To take part in the water walks and gatherings, a person only needed to care about the water and have the willingness to learn from Grandma Josephine. She truly exemplified the notion that one person can make a difference and create change. Her message about water and the need for clean, healthy water reached many people and communities all over the world. 

To learn more about the water walks and efforts of Grandma Josephine, go to www.motherearthwaterwalk.com

JoAnne Cook Brings New Perspective to FLOW

In May, Tribal law expert and educator JoAnne Cook joined FLOW’s Board of Directors.

JoAnne, who lives in Northport, is a former Council member, Vice Chair and Acting Chair of the Grand Traverse Band of Ottawa and Chippewa Indians. She also served as Chief Judge of the Little Traverse Bay Band of Odawa Indians. She is well known in northwest Michigan for classes on tribal history and culture taught to non-tribal audiences.
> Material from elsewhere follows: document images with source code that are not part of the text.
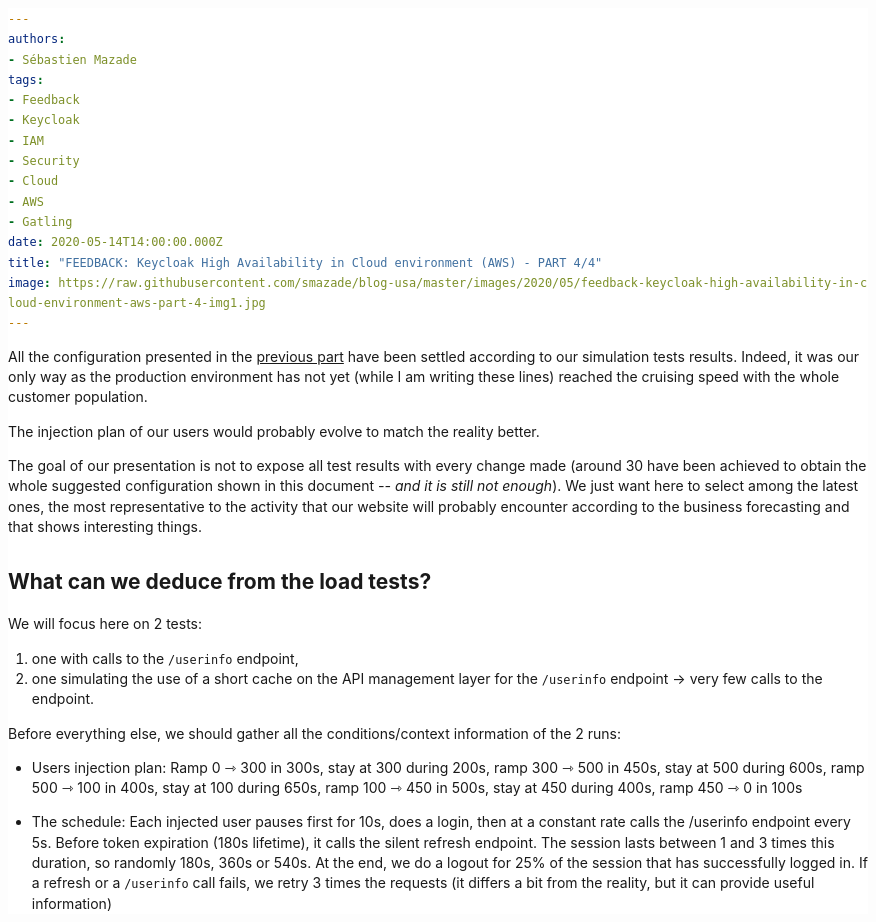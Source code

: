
 ```yaml
---
authors:
- Sébastien Mazade
tags:
- Feedback
- Keycloak
- IAM
- Security
- Cloud
- AWS
- Gatling
date: 2020-05-14T14:00:00.000Z
title: "FEEDBACK: Keycloak High Availability in Cloud environment (AWS) - PART 4/4"
image: https://raw.githubusercontent.com/smazade/blog-usa/master/images/2020/05/feedback-keycloak-high-availability-in-cloud-environment-aws-part-4-img1.jpg
---
```


All the configuration presented in the [previous part](https://blog.ippon.tech/feedback-keycloak-high-availability-in-cloud-environment-aws-part-3-4/) have been settled according to our simulation tests results. Indeed, it was our only way as the production environment has not yet (while I am writing these lines) reached the cruising speed with the whole customer population.

The injection plan of our users would probably evolve to match the reality better.

The goal of our presentation is not to expose all test results with every change made (around 30 have been achieved to obtain the whole suggested configuration shown in this document _-- and it is still not enough_). We just want here to select among the latest ones, the most representative to the activity that our website will probably encounter according to the business forecasting and that shows interesting things.

## What can we deduce from the load tests?

We will focus here on 2 tests: 
1. one with calls to the `/userinfo` endpoint,
2. one simulating the use of a short cache on the API management layer for the `/userinfo` endpoint → very few calls to the endpoint.

Before everything else, we should gather all the conditions/context information of the 2 runs:
*   Users injection plan:
    Ramp 0 ⇾ 300 in 300s, stay at 300 during 200s, ramp 300 ⇾ 500 in 450s, stay at 500 during 600s, ramp 500 ⇾ 100 in 400s, stay at 100 during 650s, ramp 100 ⇾ 450 in 500s, stay at 450 during 400s, ramp 450 ⇾ 0 in 100s

*   The schedule:
    Each injected user pauses first for 10s, does a login, then at a constant rate calls the /userinfo endpoint every 5s. Before token expiration (180s lifetime), it calls the silent refresh endpoint. The session lasts between 1 and 3 times this duration, so randomly 180s, 360s or 540s. At the end, we do a logout for 25% of the session that has successfully logged in. If a refresh or a `/userinfo` call fails, we retry 3 times the requests (it differs a bit from the reality, but it can provide useful information)
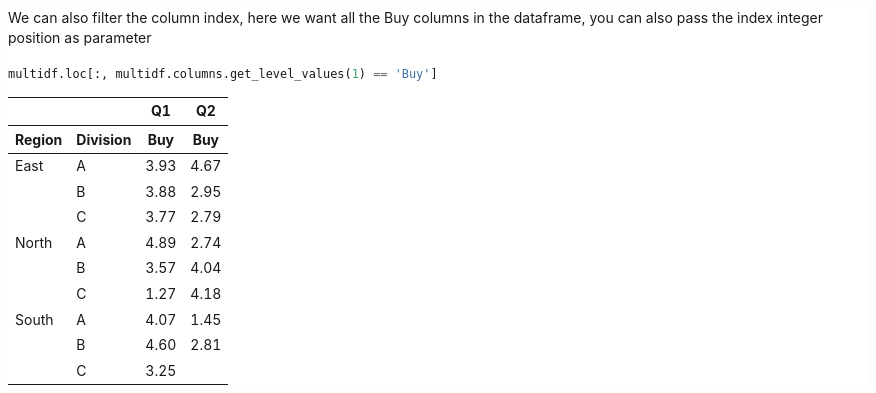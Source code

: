 
We can also filter the column index, here we want all the Buy columns in the dataframe, you can also pass the index integer position as parameter

```python
multidf.loc[:, multidf.columns.get_level_values(1) == 'Buy']
```
<table>
    <thead>
        <tr>
            <th></th>
            <th></th>
            <th colspan="1">Q1</th>
            <th colspan="1">Q2</th>
        </tr>
        <tr>
            <th>Region</th>
            <th>Division</th>
            <th>Buy</th>
            <th>Buy</th>
        </tr>
    </thead>
    <tbody>
        <tr>
            <td rowspan="3">East</td>
            <td>A</td>
            <td>3.93</td>
            <td>4.67</td>
        </tr>  
        <tr>
	         <td>B</td>
	         <td>3.88</td>
            <td>2.95</td>
        </tr>       
	         <td>C</td>    
	         <td>3.77</td>
            <td>2.79</td>
        <tr>
            <td rowspan="3">North</td>
            <td>A</td>
            <td>4.89</td>
            <td>2.74</td>
        </tr>  
        <tr>
	         <td>B</td>
	         <td>3.57</td>
            <td>4.04</td>
        </tr>       
	         <td>C</td>    
	         <td>1.27</td>
            <td>4.18</td>
        <tr>
            <td rowspan="3">South</td>
            <td>A</td>
            <td>4.07</td>
            <td>1.45</td>
        </tr>  
        <tr>
	         <td>B</td>
	         <td>4.60</td>
            <td>2.81</td>
        </tr> 
        <tr>      
	         <td>C</td>    
	         <td>3.25</td>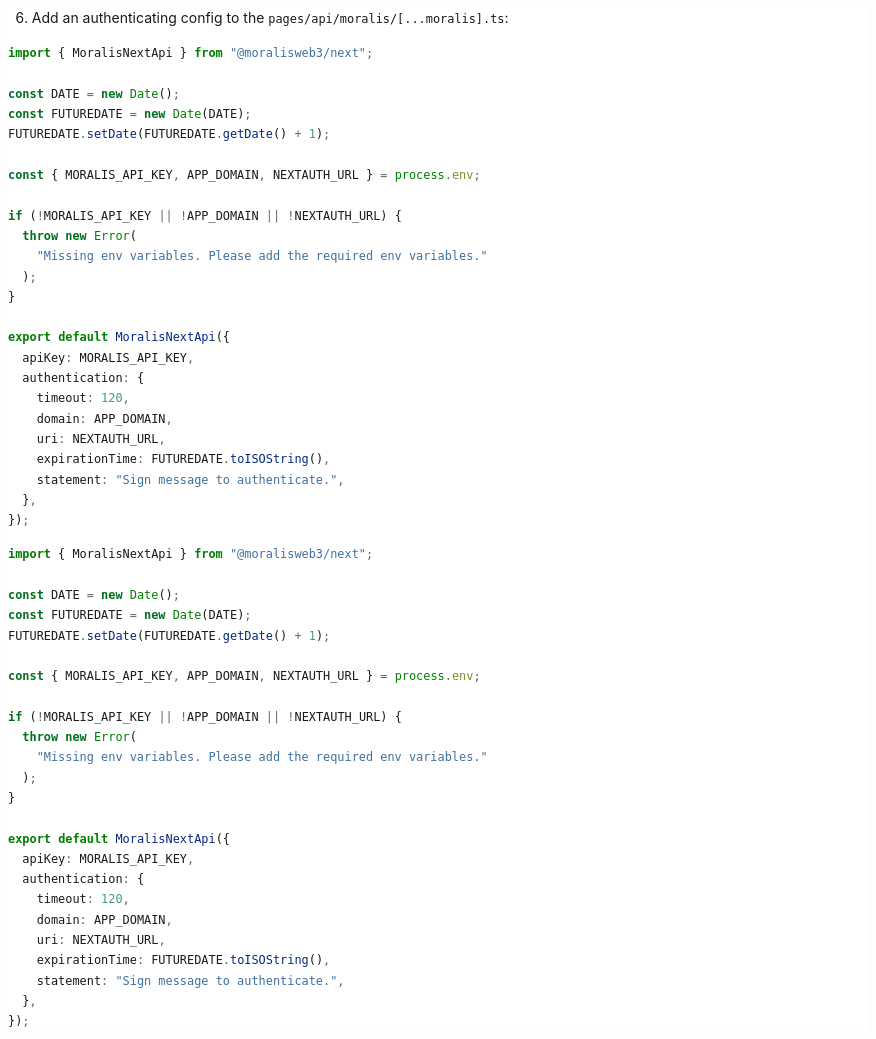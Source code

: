 

6. Add an authenticating config to the `pages/api/moralis/[...moralis].ts`:

```typescript \\\\\\\\\\\\\\\\\\\\\\\\\\\\\\\[...moralis].ts
import { MoralisNextApi } from "@moralisweb3/next";

const DATE = new Date();
const FUTUREDATE = new Date(DATE);
FUTUREDATE.setDate(FUTUREDATE.getDate() + 1);

const { MORALIS_API_KEY, APP_DOMAIN, NEXTAUTH_URL } = process.env;

if (!MORALIS_API_KEY || !APP_DOMAIN || !NEXTAUTH_URL) {
  throw new Error(
    "Missing env variables. Please add the required env variables."
  );
}

export default MoralisNextApi({
  apiKey: MORALIS_API_KEY,
  authentication: {
    timeout: 120,
    domain: APP_DOMAIN,
    uri: NEXTAUTH_URL,
    expirationTime: FUTUREDATE.toISOString(),
    statement: "Sign message to authenticate.",
  },
});

```
```typescript \\\\\\\\\\\\\\\\\\\\\\\\\\\\\\\[...moralis].js
import { MoralisNextApi } from "@moralisweb3/next";

const DATE = new Date();
const FUTUREDATE = new Date(DATE);
FUTUREDATE.setDate(FUTUREDATE.getDate() + 1);

const { MORALIS_API_KEY, APP_DOMAIN, NEXTAUTH_URL } = process.env;

if (!MORALIS_API_KEY || !APP_DOMAIN || !NEXTAUTH_URL) {
  throw new Error(
    "Missing env variables. Please add the required env variables."
  );
}

export default MoralisNextApi({
  apiKey: MORALIS_API_KEY,
  authentication: {
    timeout: 120,
    domain: APP_DOMAIN,
    uri: NEXTAUTH_URL,
    expirationTime: FUTUREDATE.toISOString(),
    statement: "Sign message to authenticate.",
  },
});

```
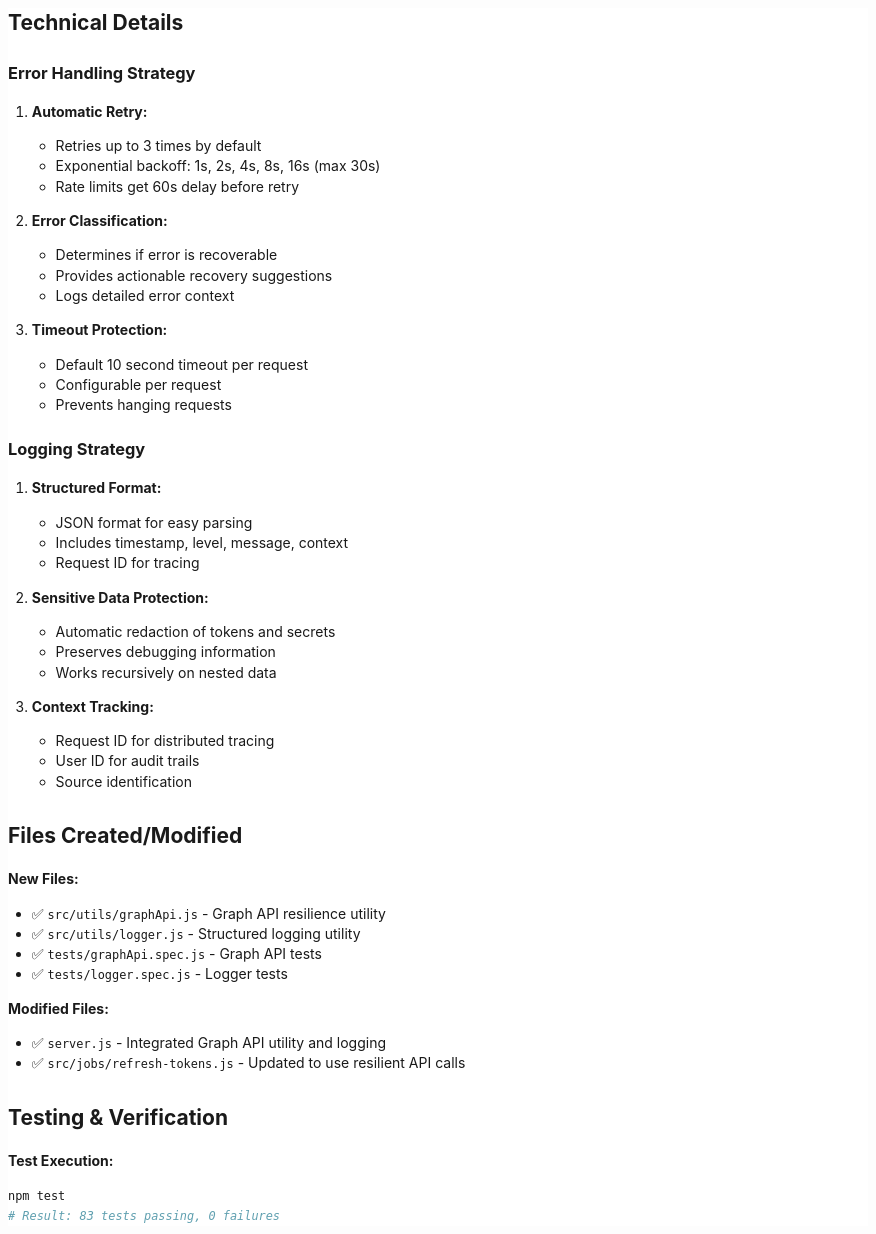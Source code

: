 ## Technical Details

### Error Handling Strategy

1. **Automatic Retry:**
   - Retries up to 3 times by default
   - Exponential backoff: 1s, 2s, 4s, 8s, 16s (max 30s)
   - Rate limits get 60s delay before retry

2. **Error Classification:**
   - Determines if error is recoverable
   - Provides actionable recovery suggestions
   - Logs detailed error context

3. **Timeout Protection:**
   - Default 10 second timeout per request
   - Configurable per request
   - Prevents hanging requests

### Logging Strategy

1. **Structured Format:**
   - JSON format for easy parsing
   - Includes timestamp, level, message, context
   - Request ID for tracing

2. **Sensitive Data Protection:**
   - Automatic redaction of tokens and secrets
   - Preserves debugging information
   - Works recursively on nested data

3. **Context Tracking:**
   - Request ID for distributed tracing
   - User ID for audit trails
   - Source identification

## Files Created/Modified

**New Files:**
- ✅ `src/utils/graphApi.js` - Graph API resilience utility
- ✅ `src/utils/logger.js` - Structured logging utility
- ✅ `tests/graphApi.spec.js` - Graph API tests
- ✅ `tests/logger.spec.js` - Logger tests

**Modified Files:**
- ✅ `server.js` - Integrated Graph API utility and logging
- ✅ `src/jobs/refresh-tokens.js` - Updated to use resilient API calls

## Testing & Verification

**Test Execution:**
```bash
npm test
# Result: 83 tests passing, 0 failures
```
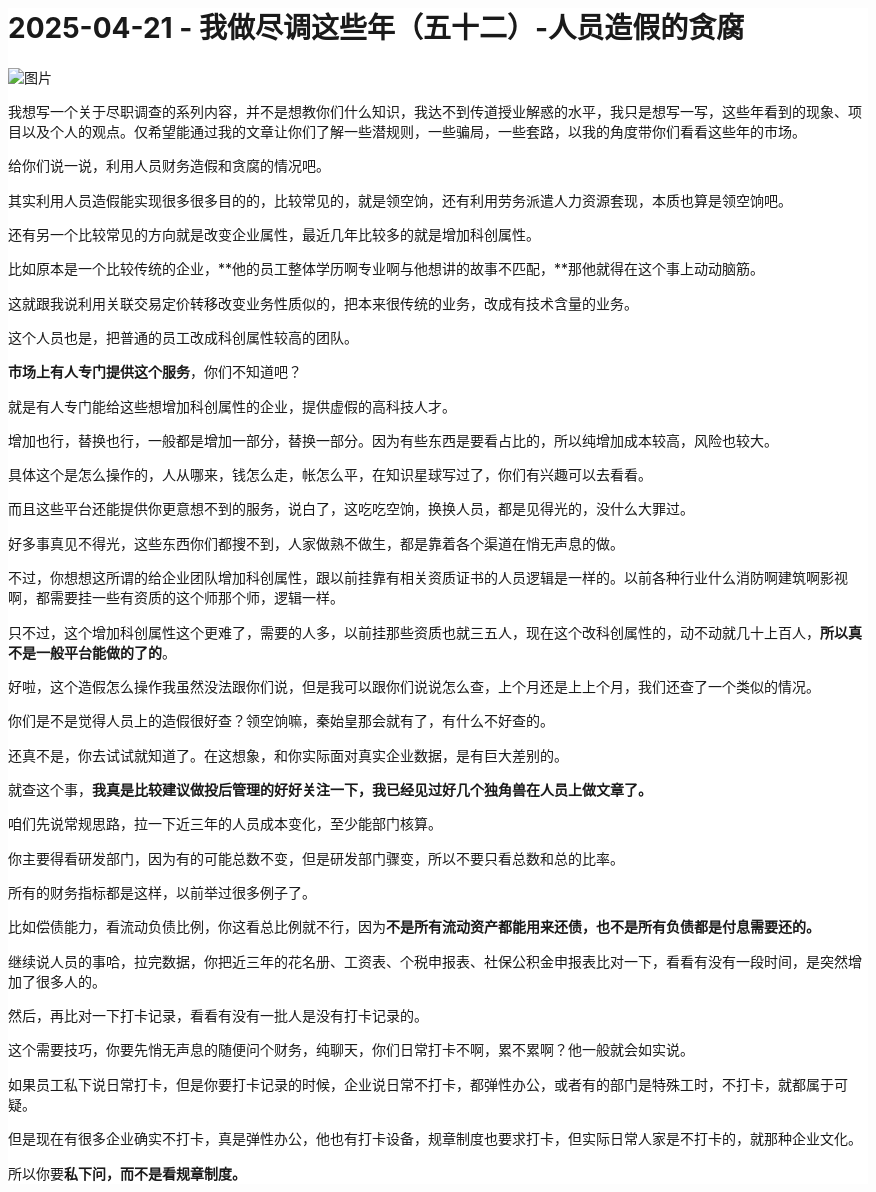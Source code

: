 # 2025-04-21 - 我做尽调这些年（五十二）-人员造假的贪腐

![图片](https://mmbiz.qpic.cn/mmbiz_jpg/JTrAVGgvYRFN2cKsGwuH49iasC5Mj2430lZWwu9ic9WpcmrIId16pwOFeBX2Mf9UJUqxTQEoblQtHK60JbS56NGw/640?wx_fmt=jpeg&from=appmsg&tp=webp&wxfrom=5&wx_lazy=1)

我想写一个关于尽职调查的系列内容，并不是想教你们什么知识，我达不到传道授业解惑的水平，我只是想写一写，这些年看到的现象、项目以及个人的观点。仅希望能通过我的文章让你们了解一些潜规则，一些骗局，一些套路，以我的角度带你们看看这些年的市场。

给你们说一说，利用人员财务造假和贪腐的情况吧。

其实利用人员造假能实现很多很多目的的，比较常见的，就是领空饷，还有利用劳务派遣人力资源套现，本质也算是领空饷吧。

还有另一个比较常见的方向就是改变企业属性，最近几年比较多的就是增加科创属性。

比如原本是一个比较传统的企业，**他的员工整体学历啊专业啊与他想讲的故事不匹配，**那他就得在这个事上动动脑筋。

这就跟我说利用关联交易定价转移改变业务性质似的，把本来很传统的业务，改成有技术含量的业务。

这个人员也是，把普通的员工改成科创属性较高的团队。

**市场上有人专门提供这个服务**，你们不知道吧？

就是有人专门能给这些想增加科创属性的企业，提供虚假的高科技人才。

增加也行，替换也行，一般都是增加一部分，替换一部分。因为有些东西是要看占比的，所以纯增加成本较高，风险也较大。

具体这个是怎么操作的，人从哪来，钱怎么走，帐怎么平，在知识星球写过了，你们有兴趣可以去看看。

而且这些平台还能提供你更意想不到的服务，说白了，这吃吃空饷，换换人员，都是见得光的，没什么大罪过。

好多事真见不得光，这些东西你们都搜不到，人家做熟不做生，都是靠着各个渠道在悄无声息的做。

不过，你想想这所谓的给企业团队增加科创属性，跟以前挂靠有相关资质证书的人员逻辑是一样的。以前各种行业什么消防啊建筑啊影视啊，都需要挂一些有资质的这个师那个师，逻辑一样。

只不过，这个增加科创属性这个更难了，需要的人多，以前挂那些资质也就三五人，现在这个改科创属性的，动不动就几十上百人，**所以真不是一般平台能做的了的**。

好啦，这个造假怎么操作我虽然没法跟你们说，但是我可以跟你们说说怎么查，上个月还是上上个月，我们还查了一个类似的情况。

你们是不是觉得人员上的造假很好查？领空饷嘛，秦始皇那会就有了，有什么不好查的。

还真不是，你去试试就知道了。在这想象，和你实际面对真实企业数据，是有巨大差别的。

就查这个事，**我真是比较建议做投后管理的好好关注一下，我已经见过好几个独角兽在人员上做文章了。**

咱们先说常规思路，拉一下近三年的人员成本变化，至少能部门核算。

你主要得看研发部门，因为有的可能总数不变，但是研发部门骤变，所以不要只看总数和总的比率。

所有的财务指标都是这样，以前举过很多例子了。

比如偿债能力，看流动负债比例，你这看总比例就不行，因为**不是所有流动资产都能用来还债，也不是所有负债都是付息需要还的。**

继续说人员的事哈，拉完数据，你把近三年的花名册、工资表、个税申报表、社保公积金申报表比对一下，看看有没有一段时间，是突然增加了很多人的。

然后，再比对一下打卡记录，看看有没有一批人是没有打卡记录的。

这个需要技巧，你要先悄无声息的随便问个财务，纯聊天，你们日常打卡不啊，累不累啊？他一般就会如实说。

如果员工私下说日常打卡，但是你要打卡记录的时候，企业说日常不打卡，都弹性办公，或者有的部门是特殊工时，不打卡，就都属于可疑。

但是现在有很多企业确实不打卡，真是弹性办公，他也有打卡设备，规章制度也要求打卡，但实际日常人家是不打卡的，就那种企业文化。

所以你要**私下问，而不是看规章制度。**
What is your personal connection to water?

I grew up in Northern Michigan surrounded by water and have enjoyed the benefits of having the Great Lakes in our backyard. As an Anishinaabe kwe, I also have a spiritual connection to water as we understand water is a living being that provides life to all things. Our teachings describe and provide how we work with the water.

What motivated you to serve on FLOW’s board?

I am in awe of the knowledge and effort of those involved with FLOW.  The public education regarding the Great Lakes is such an important piece as well as the effort being made to educate those involved in the decision making process such as Line 5 or the withdrawal of water from the natural springs. This philosophy fits well with the work of the Anishinaabe people of the Great Lakes.

You have done a great job teaching the history of the Odawa Anishinabek people from the Grand Traverse Region to non-tribal communities.  What observations do you have about the level of awareness in those communities and their readiness to learn?

Most people that attend come in a level of awareness but it comes from a textbook or historical record and not from the native perspective. Each class learns something about our culture or way of life, which opens a new level of understanding. My goal is to share our true history and in a way that allows them to understand who we truly are and that our way of life was structured and adept. 

What do you see as the major water challenges of our region, and on a broader scale?

One major water challenge is Line 5 and the safety of the water in the Straits. We all know the catastrophic result to all aspects of the water including the plants, animals, humans, and the economic impact to the state.

On a broader scale, water is not a commodity, it is a right. We all need water to live, to eat, and to sustain life as we know it. The question is, how do we come together to have clean water for all?

Do you see reasons for hope that we will successfully address these challenges and if so, how?

Yes, there is hope. There are many people around the world who are sharing ideas, concepts, and coming together through symposiums, Facebook, etc. to discuss and share ideas about clean water and providing water to all. We have seen demonstrations, proposed legislation, and rallies regarding positive change toward water. If there is continued dialogue and the sharing of information, there is hope for change.